◆ **What the task requires**: One part of the entries below is wanted: the lines from the one containing "Library, and others." through the one containing "Casey Gibbs <rgibbs@stedwards.edu>". Write those out exactly and nothing else.

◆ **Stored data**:
▶

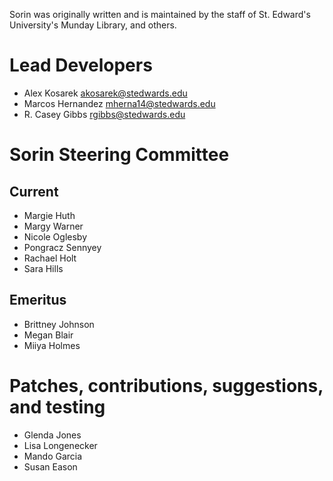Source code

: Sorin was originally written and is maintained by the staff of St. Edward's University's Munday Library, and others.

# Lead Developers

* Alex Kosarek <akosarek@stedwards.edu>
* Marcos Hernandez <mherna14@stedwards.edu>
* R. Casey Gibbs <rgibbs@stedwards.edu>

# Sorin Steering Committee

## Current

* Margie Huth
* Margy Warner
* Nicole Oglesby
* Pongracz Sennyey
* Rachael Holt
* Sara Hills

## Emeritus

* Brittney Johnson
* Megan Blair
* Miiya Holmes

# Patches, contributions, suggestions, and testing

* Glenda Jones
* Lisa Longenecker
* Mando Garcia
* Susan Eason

◀
▶

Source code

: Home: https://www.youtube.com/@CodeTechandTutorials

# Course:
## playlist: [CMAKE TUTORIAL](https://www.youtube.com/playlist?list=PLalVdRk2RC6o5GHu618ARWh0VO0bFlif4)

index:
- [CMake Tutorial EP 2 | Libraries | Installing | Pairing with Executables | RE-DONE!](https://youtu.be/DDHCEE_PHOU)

◀

◆ **Response to this exercise**:
: Sorin was originally written and is maintained by the staff of St. Edward's University's Munday Library, and others.

# Lead Developers

* Alex Kosarek <akosarek@stedwards.edu>
* Marcos Hernandez <mherna14@stedwards.edu>
* R. Casey Gibbs <rgibbs@stedwards.edu>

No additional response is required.